I was hired a few month ago in a company that has a 4 servers Hyper-V cluster.

Servers have been bought separately, let's say server 1 and 2 first, and two years after server 3 and server 4.All are the same model from HPE, only processors generation changes as two servers are older.Hosts are under Server 2019, VMs are mixed between 2016 and 2019, and all of them are up to date regarding microsoft monthly security patches.

Before I arrived, LiveMigration was working perfectly, but between the time previous admin left and my arrival, it started to fail frequently for some VMs, specifically when draining a node to patch it.

Role raises a 21502 error (Migration failure for virtual computer XXXX to destination host YYYY) when trying to live migrate, but with no additional information.

Investigating deeper, I noticed that if VM has been started from older hosts, it can be liveMigrated to every one of them.

If VM has been started from on of the newer hosts, it can be live migrated only to newer hosts.

Running Compare-VM to one of the older hosts reveals a 21026 ID incompatibility, but doesn't give anymore clues about what is causing it.
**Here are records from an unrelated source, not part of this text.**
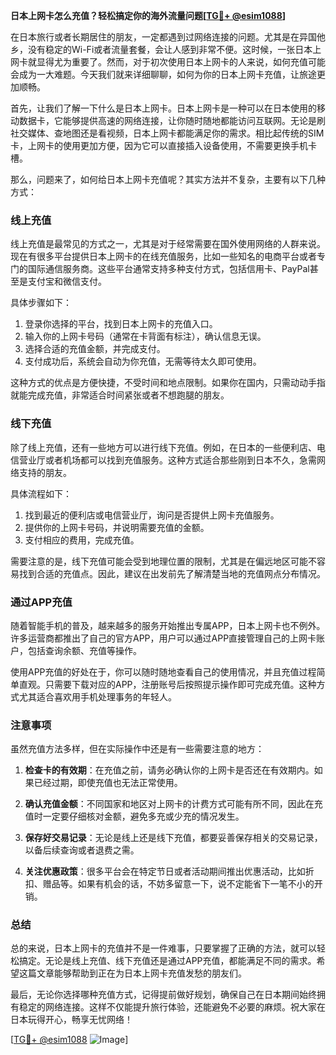 **日本上网卡怎么充值？轻松搞定你的海外流量问题[[TG💪+ @esim1088](https://t.me/s/esim1088)]**

在日本旅行或者长期居住的朋友，一定都遇到过网络连接的问题。尤其是在异国他乡，没有稳定的Wi-Fi或者流量套餐，会让人感到非常不便。这时候，一张日本上网卡就显得尤为重要了。然而，对于初次使用日本上网卡的人来说，如何充值可能会成为一大难题。今天我们就来详细聊聊，如何为你的日本上网卡充值，让旅途更加顺畅。

首先，让我们了解一下什么是日本上网卡。日本上网卡是一种可以在日本使用的移动数据卡，它能够提供高速的网络连接，让你随时随地都能访问互联网。无论是刷社交媒体、查地图还是看视频，日本上网卡都能满足你的需求。相比起传统的SIM卡，上网卡的使用更加方便，因为它可以直接插入设备使用，不需要更换手机卡槽。

那么，问题来了，如何给日本上网卡充值呢？其实方法并不复杂，主要有以下几种方式：

### **线上充值**

线上充值是最常见的方式之一，尤其是对于经常需要在国外使用网络的人群来说。现在有很多平台提供日本上网卡的在线充值服务，比如一些知名的电商平台或者专门的国际通信服务商。这些平台通常支持多种支付方式，包括信用卡、PayPal甚至是支付宝和微信支付。

具体步骤如下：
1. 登录你选择的平台，找到日本上网卡的充值入口。
2. 输入你的上网卡号码（通常在卡背面有标注），确认信息无误。
3. 选择合适的充值金额，并完成支付。
4. 支付成功后，系统会自动为你充值，无需等待太久即可使用。

这种方式的优点是方便快捷，不受时间和地点限制。如果你在国内，只需动动手指就能完成充值，非常适合时间紧张或者不想跑腿的朋友。

### **线下充值**

除了线上充值，还有一些地方可以进行线下充值。例如，在日本的一些便利店、电信营业厅或者机场都可以找到充值服务。这种方式适合那些刚到日本不久，急需网络支持的朋友。

具体流程如下：
1. 找到最近的便利店或电信营业厅，询问是否提供上网卡充值服务。
2. 提供你的上网卡号码，并说明需要充值的金额。
3. 支付相应的费用，完成充值。

需要注意的是，线下充值可能会受到地理位置的限制，尤其是在偏远地区可能不容易找到合适的充值点。因此，建议在出发前先了解清楚当地的充值网点分布情况。

### **通过APP充值**

随着智能手机的普及，越来越多的服务开始推出专属APP，日本上网卡也不例外。许多运营商都推出了自己的官方APP，用户可以通过APP直接管理自己的上网卡账户，包括查询余额、充值等操作。

使用APP充值的好处在于，你可以随时随地查看自己的使用情况，并且充值过程简单直观。只需要下载对应的APP，注册账号后按照提示操作即可完成充值。这种方式尤其适合喜欢用手机处理事务的年轻人。

### **注意事项**

虽然充值方法多样，但在实际操作中还是有一些需要注意的地方：

1. **检查卡的有效期**：在充值之前，请务必确认你的上网卡是否还在有效期内。如果已经过期，即使充值也无法正常使用。

2. **确认充值金额**：不同国家和地区对上网卡的计费方式可能有所不同，因此在充值时一定要仔细核对金额，避免多充或少充的情况发生。

3. **保存好交易记录**：无论是线上还是线下充值，都要妥善保存相关的交易记录，以备后续查询或者退费之需。

4. **关注优惠政策**：很多平台会在特定节日或者活动期间推出优惠活动，比如折扣、赠品等。如果有机会的话，不妨多留意一下，说不定能省下一笔不小的开销。

### **总结**

总的来说，日本上网卡的充值并不是一件难事，只要掌握了正确的方法，就可以轻松搞定。无论是线上充值、线下充值还是通过APP充值，都能满足不同的需求。希望这篇文章能够帮助到正在为日本上网卡充值发愁的朋友们。

最后，无论你选择哪种充值方式，记得提前做好规划，确保自己在日本期间始终拥有稳定的网络连接。这样不仅能提升旅行体验，还能避免不必要的麻烦。祝大家在日本玩得开心，畅享无忧网络！

[[TG💪+ @esim1088](https://t.me/s/esim1088) ![Image](https://i.postimg.cc/4NQfJmqS/Snipaste-2025-05-13-00-14-12.png)]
Processors compatibility is enabled for all VMs, I checked that all networks are declared the same way in each host, I even compared processors options in each host's UEFI settings but I don't have any clues for what is causing this issue.

I followed this guide from Microsoft, but no luck either : https://learn.microsoft.com/en-us/troubleshoot/windows-server/virtualization/troubleshoot-live-migration-issues

Anyone has ideas on investigation trails?

Windows Server 2019
Windows Server 2019
A Microsoft server operating system that supports enterprise-level management updated to data storage.
3,474 questions
Hyper-V
Hyper-V
A Windows technology providing a hypervisor-based virtualization solution enabling customers to consolidate workloads onto a single server.
2,551 questions
Windows Server Clustering
Windows Server Clustering
Windows Server: A family of Microsoft server operating systems that support enterprise-level management, data storage, applications, and communications.Clustering: The grouping of multiple servers in a way that allows them to appear to be a single unit to client computers on a network. Clustering is a means of increasing network capacity, providing live backup in case one of the servers fails, and improving data security.
960 questions
{count} vote

3 answers

Sort by: Most helpful
  1. Cousin_Hub 15 Reputation points
    2024-01-23T16:39:35.3433333+00:00

    I escalated HPE and got an answer! They first provided a link to a Microsoft KB, but Microsoft have removed this to update it and republish later (I don't know when). Here is the information I got from HPE L3 Engineer (the answer was in French, hope the translation is clear) : "posted an update on case SIE268522, update #57, on January 9, 2024, to indicate that Microsoft replaced the two KB articles with old learning articles without informing HPE. We then found out from Microsoft that they removed these articles because they wanted to update their content. The root cause of the issue is that in WS2019 with Hyper-V enabled, on EPYC Gen1/2 processors, the root/host OS would indicate ssbd support in the global speculation data structure. However, on EPYC Gen3/4 processors, the root/host OS would not indicate ssbd support in the global speculation data structure. The fix is in WS2022. Once Microsoft KB articles are available again, we will notify the customer." So according to HPE, themselves according to Microsoft, migrating to Server 2022 should solve this issue. I haven't migrated (my Hypervisors are still in 2019), so I can't confirm yet this solution. But I'm happy as my investigations were going on that direction, I was more than conviced that processor capabilities exposure was part of problem :) I hope this will help!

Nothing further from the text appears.